Tratamento com células CAR T: como funciona
Conforme explicado pelo veículo, CAR T significa ‘célula T com receptor de antígeno quimérico’ e, na prática, isso consiste em células que são geneticamente modificadas para “caçar” e destruir as que estiverem doentes. Diferente de outros tratamentos para câncer disponíveis, esta terapia é individualizada, então o tipo de “programação” feita na célula depende do quadro do paciente.

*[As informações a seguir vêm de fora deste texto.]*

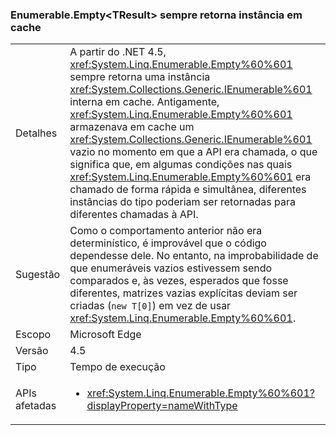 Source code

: ### <a name="enumerableemptylttresultgt-always-returns-cached-instance"></a>Enumerable.Empty&lt;TResult&gt; sempre retorna instância em cache

|   |   |
|---|---|
|Detalhes|A partir do .NET 4.5, <xref:System.Linq.Enumerable.Empty%60%601> sempre retorna uma instância <xref:System.Collections.Generic.IEnumerable%601> interna em cache. Antigamente, <xref:System.Linq.Enumerable.Empty%60%601> armazenava em cache um <xref:System.Collections.Generic.IEnumerable%601> vazio no momento em que a API era chamada, o que significa que, em algumas condições nas quais <xref:System.Linq.Enumerable.Empty%60%601> era chamado de forma rápida e simultânea, diferentes instâncias do tipo poderiam ser retornadas para diferentes chamadas à API.|
|Sugestão|Como o comportamento anterior não era determinístico, é improvável que o código dependesse dele. No entanto, na improbabilidade de que enumeráveis vazios estivessem sendo comparados e, às vezes, esperados que fosse diferentes, matrizes vazias explícitas deviam ser criadas (<code>new T[0]</code>) em vez de usar <xref:System.Linq.Enumerable.Empty%60%601>.|
|Escopo|Microsoft Edge|
|Versão|4.5|
|Tipo|Tempo de execução|
|APIs afetadas|<ul><li><xref:System.Linq.Enumerable.Empty%60%601?displayProperty=nameWithType></li></ul>|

No caso deste paciente, as células coletadas para a modificação foram os linfócitos T, que são parte do sistema linfático e defendem o corpo, eliminando organismos prejudiciais. Como o câncer tinha origem nos linfócitos B (outra célula deste sistema), os linfócitos T foram programados para procurá-las e destruí-las – e, com esta modificação, se tornaram células CAR T.

Durante este processo, é extraída uma amostra de sangue do paciente, de onde as células que serão usadas na terapia são extraídas e recebem uma espécie de vírus sintético com habilidade de reconhecer algumas substâncias. Neste caso, os linfócitos T passaram a reconhecer uma proteína presente na membrana dos linfócitos B doentes, eliminando então o câncer do organismo.
Ao veículo da universidade, Dimas Tadeu Covas, médico hematologista e professor da Faculdade de Medicina de Ribeirão Preto (FMRP) da USP, contou que o sucesso da terapia é algo importante – especialmente por ter vindo de uma tecnologia complexa totalmente desenvolvida dentro do Brasil. “Esse tratamento é um dos mais promissores que existem no momento”, disse.
Além disso, este sucesso também permite que a terapia seja diversificada, ou seja, testada para outros fins. “É como, por exemplo, produzir uma Aspirina. Você aprende a produzir o comprimido […], mas depois pode ser um Anador, um Tylenol”, afirmou Renato Cunha, médico que cuidou do caso e está à frente do desenvolvimento de uma plataforma brasileira para a terapia.

Liberação no Brasil e SUS
Apesar de ser promissor e já ter sido liberado pela Food and Drug Administration (FDA), órgão de vigilância sanitária dos Estados Unidos, o tratamento com células CAR T ainda não está disponível para o sistema de saúde público ou privado brasileiro – mas, de acordo com os médicos envolvidos nesta conquista, ele tem potencial para isso.
Segundo Covas, nos Estados Unidos, o custo de tudo o que esta terapia envolve pode chegar a US$ 1 milhão (cerca de R$ 4 milhões) e, antes de torná-la disponível no Brasil, é preciso barateá-la. Conforme explica, a plataforma brasileira pode torná-la 20 vezes mais barata, e a ideia é deixar o protocolo aberto para que vários laboratórios possam desenvolvê-lo.
“É um grande avanço em termos sociais. Vamos poder oferecer isso, daqui a algum tempo, para a nossa população”, comemorou Covas.